RECORDS SHOWN below:

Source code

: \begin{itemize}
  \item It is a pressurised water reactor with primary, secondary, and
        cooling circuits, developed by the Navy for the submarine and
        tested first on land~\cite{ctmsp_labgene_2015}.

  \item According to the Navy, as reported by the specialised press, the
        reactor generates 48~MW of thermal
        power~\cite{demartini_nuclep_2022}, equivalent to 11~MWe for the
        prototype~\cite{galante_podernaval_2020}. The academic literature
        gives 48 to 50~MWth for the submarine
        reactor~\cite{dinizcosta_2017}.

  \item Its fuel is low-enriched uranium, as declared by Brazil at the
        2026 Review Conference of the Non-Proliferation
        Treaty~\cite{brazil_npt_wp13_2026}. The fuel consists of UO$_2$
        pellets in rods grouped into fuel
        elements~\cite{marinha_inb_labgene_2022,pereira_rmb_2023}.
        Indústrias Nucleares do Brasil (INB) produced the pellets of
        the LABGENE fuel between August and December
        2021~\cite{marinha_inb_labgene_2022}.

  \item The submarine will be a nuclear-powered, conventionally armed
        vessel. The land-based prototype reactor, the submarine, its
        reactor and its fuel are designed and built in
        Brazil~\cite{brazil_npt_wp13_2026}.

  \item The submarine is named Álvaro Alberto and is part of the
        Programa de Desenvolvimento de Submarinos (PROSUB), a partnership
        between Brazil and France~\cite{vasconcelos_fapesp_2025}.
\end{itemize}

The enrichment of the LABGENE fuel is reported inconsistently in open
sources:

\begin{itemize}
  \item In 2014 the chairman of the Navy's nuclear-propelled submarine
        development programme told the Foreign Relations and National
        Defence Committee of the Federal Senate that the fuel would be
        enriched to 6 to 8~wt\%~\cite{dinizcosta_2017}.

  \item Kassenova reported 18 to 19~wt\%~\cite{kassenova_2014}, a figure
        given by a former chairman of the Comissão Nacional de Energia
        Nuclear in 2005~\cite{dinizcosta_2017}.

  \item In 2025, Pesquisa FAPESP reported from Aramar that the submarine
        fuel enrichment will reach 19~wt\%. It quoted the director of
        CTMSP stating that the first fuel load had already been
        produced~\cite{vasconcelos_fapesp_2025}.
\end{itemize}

End of RECORDS SHOWN.

## TASK
Look through the records and gather every line containing "that".

## FINISHED TASK
        Defence Committee of the Federal Senate that the fuel would be
  \item In 2025, Pesquisa FAPESP reported from Aramar that the submarine
        CTMSP stating that the first fuel load had already been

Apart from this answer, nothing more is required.